Succession (saison 4) ****

La troisième saison nous avait laissés pantelants. Son épisode final avait succombé au délice d’un rebondissement aussi brutal qu’ultime: l’alliance contre-nature des rejetons de Logan Roy (Brian Cox), Kendall (Jeremy Strong), Roman (Kieran Culkin) et Shiv (Sarah Snook), pour contrer le rachat de Waystar par le beau Lukas Matsson (Alexander Skarsgård), avait été sabordée par le gendre Tom (Matthew Macfadyen), dans un geste qui tenait autant de la trahison calculée que de la revanche. Abrupte, cette fin, aussi raffinée que son cadre était enchanteur, semblait sceller le sort d’une quatrième saison annoncée comme la dernière de la série créée par Jesse Armstrong. Elle reprend les hostilités au sein de la famille Roy, grands enfants déglingués par un père castrateur, sans oublier le cousin Greg parmi la clique satellite, qui se disputent l’héritage ou cherchent leur place dans un empire médiatique et un système familial d’une absolue toxicité.

Un instant sonnés par ce coup de Jarnac, ils se relancent ensemble dans une bataille contre le père, qui entend pour de bon dévorer cette engeance (ces “pygmées”, comme il les appelle), plus près que jamais du Saturne de la mythologie. La vente du conglomérat Waystar Royco au tech guru Matsson, agaçant de beauté et d’à propos, qui renvoie aux enfants Roy tout ce qu’ils ne seront jamais pour le père, semble se concrétiser et met à nu leurs angoisses existentielles. Que vont-ils devenir, ces pauvres riches? Ça ne ricane plus des masses dans les rangs à mesure que l’héritage émotionnel autant que financier, politique autant que culturel, semble vaciller pour de bon. Le shift dans la tectonique des plaques n’épargne pas pour autant le vieux grigou Logan, et ses intentions vont devoir faire place à un immense chaos. Et pourtant, au milieu, la vie continue, avec son cortège de loyautés trahies, d’amourettes et d’arrangements conjugaux, de santé mentale fragile et de luttes d’ego. Un voyage en Norvège, terre ennemie pour les Roy mais natale pour Matsson, procure plus que de jolies images à la série et moins qu’une délivrance pour des personnages d’une intensité rarement vue à la télévision.

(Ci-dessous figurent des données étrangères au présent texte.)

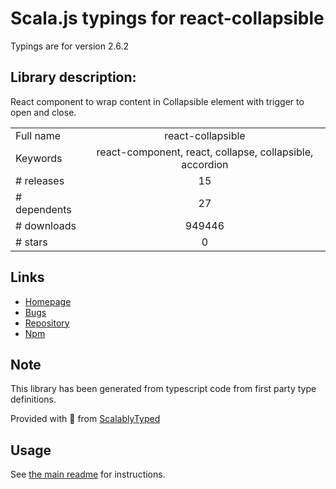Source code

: 
# Scala.js typings for react-collapsible

Typings are for version 2.6.2

## Library description:
React component to wrap content in Collapsible element with trigger to open and close.

|                    |                 |
| ------------------ | :-------------: |
| Full name          | react-collapsible |
| Keywords           | react-component, react, collapse, collapsible, accordion |
| # releases         | 15 |
| # dependents       | 27 |
| # downloads        | 949446 |
| # stars            | 0 |

## Links
- [Homepage](https://github.com/glennflanagan/react-collapsible#readme)
- [Bugs](https://github.com/glennflanagan/react-collapsible/issues)
- [Repository](https://github.com/glennflanagan/react-collapsible)
- [Npm](https://www.npmjs.com/package/react-collapsible)
    


## Note
This library has been generated from typescript code from first party type definitions.

Provided with :purple_heart: from [ScalablyTyped](https://github.com/oyvindberg/ScalablyTyped)

## Usage
See [the main readme](../../readme.md) for instructions.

Depuis ses débuts il y a cinq ans sur HBO, Succession, comédie satirique qui déchire le modèle filial, tragédie shakespearienne familiale et corporate au business modèle formidablement délétère, a bonifié comme un grand cru classé et imposé sa griffe scélérate et bâtarde. Son écriture acérée et ses personnages outranciers mais étonnamment stratifiés l’ont hissée parmi les meilleures séries de ce début de XXIe siècle. Jeremy Strong, Sarah Snook et Kieran Culkin, singulièrement, se taillent une part de lion dans un jeu de dupes qui révèle autant leur charisme et leur talent, que l’angoisse abyssale de leurs alter ego.

Série créée par Jessie Armstrong. Avec Brian Cox, Sarah Snook, Jeremy Strong.